Description of the task: Tell how many lines in the data below hold the string "processing"; give nothing but the number.

"""

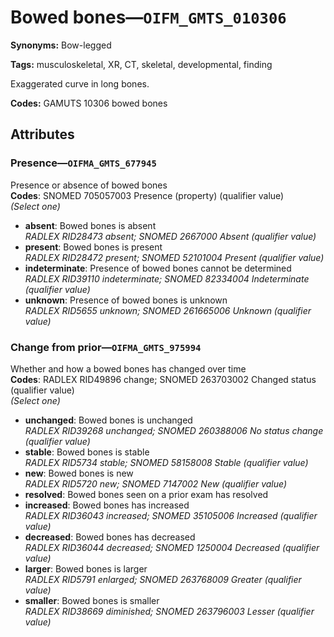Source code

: # Bowed bones—`OIFM_GMTS_010306`

**Synonyms:** Bow-legged

**Tags:** musculoskeletal, XR, CT, skeletal, developmental, finding

Exaggerated curve in long bones.

**Codes:** GAMUTS 10306 bowed bones

## Attributes

### Presence—`OIFMA_GMTS_677945`

Presence or absence of bowed bones  
**Codes**: SNOMED 705057003 Presence (property) (qualifier value)  
*(Select one)*

- **absent**: Bowed bones is absent  
_RADLEX RID28473 absent; SNOMED 2667000 Absent (qualifier value)_
- **present**: Bowed bones is present  
_RADLEX RID28472 present; SNOMED 52101004 Present (qualifier value)_
- **indeterminate**: Presence of bowed bones cannot be determined  
_RADLEX RID39110 indeterminate; SNOMED 82334004 Indeterminate (qualifier value)_
- **unknown**: Presence of bowed bones is unknown  
_RADLEX RID5655 unknown; SNOMED 261665006 Unknown (qualifier value)_

### Change from prior—`OIFMA_GMTS_975994`

Whether and how a bowed bones has changed over time  
**Codes**: RADLEX RID49896 change; SNOMED 263703002 Changed status (qualifier value)  
*(Select one)*

- **unchanged**: Bowed bones is unchanged  
_RADLEX RID39268 unchanged; SNOMED 260388006 No status change (qualifier value)_
- **stable**: Bowed bones is stable  
_RADLEX RID5734 stable; SNOMED 58158008 Stable (qualifier value)_
- **new**: Bowed bones is new  
_RADLEX RID5720 new; SNOMED 7147002 New (qualifier value)_
- **resolved**: Bowed bones seen on a prior exam has resolved  
- **increased**: Bowed bones has increased  
_RADLEX RID36043 increased; SNOMED 35105006 Increased (qualifier value)_
- **decreased**: Bowed bones has decreased  
_RADLEX RID36044 decreased; SNOMED 1250004 Decreased (qualifier value)_
- **larger**: Bowed bones is larger  
_RADLEX RID5791 enlarged; SNOMED 263768009 Greater (qualifier value)_
- **smaller**: Bowed bones is smaller  
_RADLEX RID38669 diminished; SNOMED 263796003 Lesser (qualifier value)_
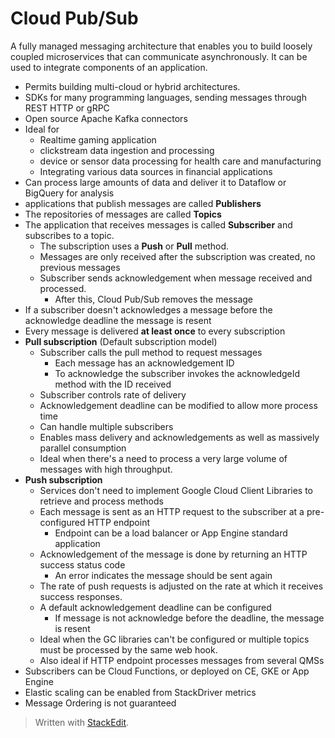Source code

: # Cloud Pub/Sub

A fully managed messaging architecture that enables you to build loosely coupled microservices that can communicate asynchronously. It can be used to integrate components of an application.

- Permits building multi-cloud or hybrid architectures.
- SDKs for many programming languages, sending messages through REST HTTP or gRPC 
- Open source Apache Kafka connectors
- Ideal for
	- Realtime gaming application
	- clickstream data ingestion and processing 
	- device or sensor data processing for health care and manufacturing
	- Integrating various data sources in financial applications
-  Can process large amounts of data and deliver it to Dataflow or BigQuery for analysis
- applications that publish messages are called **Publishers**
-  The repositories of messages are called **Topics**
- The application that receives messages is called **Subscriber** and subscribes to a topic. 
	- The subscription uses a **Push** or **Pull** method.
	- Messages are only received after the subscription was created, no previous messages
	- Subscriber sends acknowledgement when message received and processed.
		- After this, Cloud Pub/Sub removes the message
- If a subscriber doesn't acknowledges a message before the acknowledge deadline the message is resent
- Every message is delivered **at least once** to every subscription
- **Pull subscription** (Default subscription model)
	- Subscriber calls the pull method to request messages
		- Each message has an acknowledgement ID
		- To acknowledge the subscriber invokes the acknowledgeId method with the ID received
	- Subscriber controls rate of delivery
	- Acknowledgement deadline can be modified to allow more process time
	- Can handle multiple subscribers
	- Enables mass delivery and acknowledgements as well as massively parallel consumption
	- Ideal when there's a need to process a very large volume of messages with high throughput.
- **Push subscription**
	- Services don't need to implement Google Cloud Client Libraries to retrieve and process methods
	- Each message is sent as an HTTP request to the subscriber at a pre-configured HTTP endpoint
		- Endpoint can be a load balancer or App Engine standard application
	- Acknowledgement of the message is done by returning an HTTP success status code
		- An error indicates the message should be sent again
	- The rate of push requests is adjusted on the rate at which it receives success responses.
	- A default acknowledgement deadline can be configured
		- If message is not acknowledge before the deadline, the message is resent
	- Ideal when the GC libraries can't be configured or multiple topics must be processed by the same web hook.
	- Also ideal if HTTP endpoint processes messages from several QMSs
- Subscribers can be Cloud Functions, or deployed on CE, GKE or App Engine
- Elastic scaling can be enabled from StackDriver metrics
- Message Ordering is not guaranteed

> Written with [StackEdit](https://stackedit.io/).
<!--stackedit_data:
eyJoaXN0b3J5IjpbLTM5MTg3ODAyNSwtMTc4ODI3MDA0MCwtMT
gyNjg3NjE0MCwxNDUwMDE3ODcyLDE3NzM3Njg3NTVdfQ==
-->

"""

Your response: 2